The Judge and Mr. Flippin were fishing, with grasshoppers for bait. The fish that they caught they called "shiners." As an edible product "shiners" were of little account. But the Judge and Mr. Flippin did not fish for food, they fished for sport. It was mild sport compared to the fishing of other days when the Judge had waded into mountain streams with the water coming up close to the pocket of his flannel shirt where he kept his cigars, or had been poled by Bob Flippin from "riffle" to pool. Those had been the days of speckled trout and small-mouthed bass, and Bob had been a boy and the Judge at middle age. Now Bob Flippin had reached the middle years, and the Judge was old, but they still fished together. They were comrades in a very close and special sense. What Bob Flippin lacked in education and culture he made up in wisdom and adoration of the Judge. When he talked he had something to say, but as a rule he let the Judge talk and was always an absorbed listener.

There was in their relations, however, a complete adjustment to the class distinctions which separated them. The Judge accepted as his right the personal service with which Bob Flippin delighted to honor him. It was always Bob who pulled the boat and carried the basket. It was Bob who caught the grasshoppers and cooked the lunch.

There was one dish dedicated to a day's fishing--fried ham and eggs. Bob had a long-handled frying-pan, and the food was seasoned with the salt and savor of the out-of-doors.

There were always several dogs to bear their masters company. The Judge's three were beagles--tireless hunters of rabbits, and somewhat in disgrace as a species since Germany had gone to war with the world. Individually, however, they were beloved by the Judge because they were the children and grandchildren of a certain old Dinah who had slept in a basket by his bed until she died.

Bob Flippin had a couple of setters, and the five canines formed a wistful semicircle around the lunch basket.

The lunch basket was really a fishing-basket, lined with tin. In one end was a receptacle for ice. After the lunch was eaten, the fish were put next to the ice, and the basket thus served two purposes. Among the other edibles there were always corn-cakes for the dogs. They knew it, and had the patience of assured expectation.

"Truxton comes on Saturday," said the Judge as he watched Bob turn the eggs expertly in the long-handled pan, "and Claudia. I told Becky to ride over this morning and ask your wife if she could help Mandy. Mandy's all right when there's nobody but the family, but when there's company in prospect she moans and groans."

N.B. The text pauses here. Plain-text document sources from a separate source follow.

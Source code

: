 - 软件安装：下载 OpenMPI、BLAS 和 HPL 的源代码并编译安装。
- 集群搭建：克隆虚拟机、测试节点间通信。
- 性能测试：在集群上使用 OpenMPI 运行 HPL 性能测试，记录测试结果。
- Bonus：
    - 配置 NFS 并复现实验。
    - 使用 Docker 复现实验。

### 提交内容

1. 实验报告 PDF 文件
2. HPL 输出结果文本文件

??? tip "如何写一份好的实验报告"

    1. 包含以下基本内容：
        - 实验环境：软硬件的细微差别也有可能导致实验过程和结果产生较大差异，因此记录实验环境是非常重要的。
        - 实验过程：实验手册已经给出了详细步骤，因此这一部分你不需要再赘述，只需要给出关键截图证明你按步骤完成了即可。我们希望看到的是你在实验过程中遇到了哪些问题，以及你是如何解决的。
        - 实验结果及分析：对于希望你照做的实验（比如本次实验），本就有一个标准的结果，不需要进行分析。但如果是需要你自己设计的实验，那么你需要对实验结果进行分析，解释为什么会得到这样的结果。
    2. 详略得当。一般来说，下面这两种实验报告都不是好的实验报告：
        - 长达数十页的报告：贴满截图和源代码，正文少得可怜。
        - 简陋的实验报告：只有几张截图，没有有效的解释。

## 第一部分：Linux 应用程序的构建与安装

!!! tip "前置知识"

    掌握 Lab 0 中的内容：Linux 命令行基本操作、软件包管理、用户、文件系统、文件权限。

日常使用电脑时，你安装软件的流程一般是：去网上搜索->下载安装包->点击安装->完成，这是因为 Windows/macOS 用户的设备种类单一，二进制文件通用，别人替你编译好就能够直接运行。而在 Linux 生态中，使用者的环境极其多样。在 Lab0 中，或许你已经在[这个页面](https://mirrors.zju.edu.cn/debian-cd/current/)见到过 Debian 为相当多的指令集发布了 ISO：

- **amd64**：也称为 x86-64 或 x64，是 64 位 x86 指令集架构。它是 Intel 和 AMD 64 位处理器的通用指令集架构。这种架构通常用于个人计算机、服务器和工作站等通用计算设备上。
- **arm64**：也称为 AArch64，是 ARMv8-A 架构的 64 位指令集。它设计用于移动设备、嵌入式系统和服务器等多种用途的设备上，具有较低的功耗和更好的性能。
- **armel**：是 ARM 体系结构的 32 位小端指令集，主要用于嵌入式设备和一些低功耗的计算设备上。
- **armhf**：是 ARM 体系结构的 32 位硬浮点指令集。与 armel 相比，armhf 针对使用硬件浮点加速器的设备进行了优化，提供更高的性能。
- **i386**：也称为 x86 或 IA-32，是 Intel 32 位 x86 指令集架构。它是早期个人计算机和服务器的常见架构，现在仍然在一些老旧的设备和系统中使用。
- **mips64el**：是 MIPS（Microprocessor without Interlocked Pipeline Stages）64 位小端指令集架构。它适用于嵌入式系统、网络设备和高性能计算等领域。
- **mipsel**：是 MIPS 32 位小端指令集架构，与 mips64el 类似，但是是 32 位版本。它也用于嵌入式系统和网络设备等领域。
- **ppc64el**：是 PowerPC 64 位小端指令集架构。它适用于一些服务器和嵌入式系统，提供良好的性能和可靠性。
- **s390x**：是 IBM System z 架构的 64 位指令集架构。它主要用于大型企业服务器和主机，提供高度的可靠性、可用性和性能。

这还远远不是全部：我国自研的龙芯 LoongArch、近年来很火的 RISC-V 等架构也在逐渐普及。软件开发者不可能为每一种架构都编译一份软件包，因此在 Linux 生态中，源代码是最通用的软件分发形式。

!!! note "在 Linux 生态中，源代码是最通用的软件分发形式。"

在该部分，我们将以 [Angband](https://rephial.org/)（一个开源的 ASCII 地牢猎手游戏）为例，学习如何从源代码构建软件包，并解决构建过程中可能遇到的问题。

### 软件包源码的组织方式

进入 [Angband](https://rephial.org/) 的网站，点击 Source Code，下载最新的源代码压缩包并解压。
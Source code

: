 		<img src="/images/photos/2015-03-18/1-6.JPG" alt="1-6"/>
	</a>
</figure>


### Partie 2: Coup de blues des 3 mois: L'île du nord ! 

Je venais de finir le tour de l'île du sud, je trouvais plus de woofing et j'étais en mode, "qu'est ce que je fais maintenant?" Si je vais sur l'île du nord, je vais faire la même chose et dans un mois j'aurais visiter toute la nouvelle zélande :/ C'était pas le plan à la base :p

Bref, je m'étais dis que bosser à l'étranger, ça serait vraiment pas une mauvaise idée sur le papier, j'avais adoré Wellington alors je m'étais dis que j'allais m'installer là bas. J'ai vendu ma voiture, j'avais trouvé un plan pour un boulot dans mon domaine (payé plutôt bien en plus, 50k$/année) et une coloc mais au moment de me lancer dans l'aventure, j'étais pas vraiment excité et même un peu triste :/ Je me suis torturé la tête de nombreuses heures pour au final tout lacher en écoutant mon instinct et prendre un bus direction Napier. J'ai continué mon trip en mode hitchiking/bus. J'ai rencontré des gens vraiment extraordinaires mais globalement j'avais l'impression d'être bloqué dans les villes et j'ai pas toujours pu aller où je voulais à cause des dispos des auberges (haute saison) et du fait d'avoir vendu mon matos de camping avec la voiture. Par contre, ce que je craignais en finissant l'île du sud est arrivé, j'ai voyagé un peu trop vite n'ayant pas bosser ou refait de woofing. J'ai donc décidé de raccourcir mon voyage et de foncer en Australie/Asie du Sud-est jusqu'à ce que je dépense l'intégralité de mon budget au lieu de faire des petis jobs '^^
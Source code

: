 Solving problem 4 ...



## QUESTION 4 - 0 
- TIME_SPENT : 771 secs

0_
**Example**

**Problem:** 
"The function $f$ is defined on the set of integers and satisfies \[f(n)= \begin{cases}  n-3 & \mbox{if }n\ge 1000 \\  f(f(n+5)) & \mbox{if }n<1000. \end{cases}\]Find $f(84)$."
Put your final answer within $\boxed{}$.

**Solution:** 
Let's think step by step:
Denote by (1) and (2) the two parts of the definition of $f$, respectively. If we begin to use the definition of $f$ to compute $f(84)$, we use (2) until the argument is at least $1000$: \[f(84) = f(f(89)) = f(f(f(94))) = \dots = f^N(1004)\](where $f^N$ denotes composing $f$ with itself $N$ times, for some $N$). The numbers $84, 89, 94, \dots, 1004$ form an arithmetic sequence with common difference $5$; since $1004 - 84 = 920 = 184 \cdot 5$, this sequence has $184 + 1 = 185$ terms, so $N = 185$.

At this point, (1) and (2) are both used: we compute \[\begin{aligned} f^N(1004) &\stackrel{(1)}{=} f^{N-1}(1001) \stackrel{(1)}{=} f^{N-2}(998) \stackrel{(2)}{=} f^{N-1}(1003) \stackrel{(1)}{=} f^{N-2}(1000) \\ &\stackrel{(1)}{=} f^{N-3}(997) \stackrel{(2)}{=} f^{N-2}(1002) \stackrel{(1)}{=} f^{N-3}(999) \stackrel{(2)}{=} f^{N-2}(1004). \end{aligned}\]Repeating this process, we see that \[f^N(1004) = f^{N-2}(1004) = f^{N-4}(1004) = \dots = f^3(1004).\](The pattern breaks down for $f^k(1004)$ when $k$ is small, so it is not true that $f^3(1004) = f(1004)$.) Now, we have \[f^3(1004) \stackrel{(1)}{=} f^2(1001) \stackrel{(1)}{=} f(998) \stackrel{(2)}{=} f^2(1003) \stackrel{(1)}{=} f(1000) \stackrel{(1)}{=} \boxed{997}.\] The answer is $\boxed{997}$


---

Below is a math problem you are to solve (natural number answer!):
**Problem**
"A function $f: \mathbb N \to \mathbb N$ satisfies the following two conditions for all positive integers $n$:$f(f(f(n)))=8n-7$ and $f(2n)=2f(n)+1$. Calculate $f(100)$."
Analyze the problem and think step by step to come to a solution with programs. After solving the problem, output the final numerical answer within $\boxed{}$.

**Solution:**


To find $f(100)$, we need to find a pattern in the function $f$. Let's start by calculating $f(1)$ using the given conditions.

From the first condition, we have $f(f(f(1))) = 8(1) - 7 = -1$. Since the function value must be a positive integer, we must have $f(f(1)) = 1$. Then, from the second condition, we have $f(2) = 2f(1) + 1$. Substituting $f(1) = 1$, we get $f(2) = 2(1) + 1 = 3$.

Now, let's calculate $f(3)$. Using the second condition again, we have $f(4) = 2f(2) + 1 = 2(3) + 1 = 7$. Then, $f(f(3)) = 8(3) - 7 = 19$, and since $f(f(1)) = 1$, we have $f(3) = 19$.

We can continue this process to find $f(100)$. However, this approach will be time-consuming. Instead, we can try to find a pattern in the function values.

"Mollie's up at the Watermans'; Mrs. Waterman is worse. They expected to take her to New York, but she is too ill, and they are going to have the doctors bring another nurse."

"I had a note from Mr. Dalton," said the Judge, "saying they were going. It was rather sudden, and he was sorry. Nice fellow. He liked to come over and look at my birds."

Bob Flippin's eyes twinkled. "I reckon he liked to look at a pretty girl----"

The Judge stared at him. "At Becky?"

Flippin nodded. "Didn't you know it?"

"Bless my soul." The Judge was unquestionably startled. "But I don't know anything about him. I can't have him running after Becky."

"Seems to me he's been a-runnin'."

"But what would Claudia say? I don't know anything about his family. Maybe he hasn't any family. How do I know he isn't a fortune-hunter?"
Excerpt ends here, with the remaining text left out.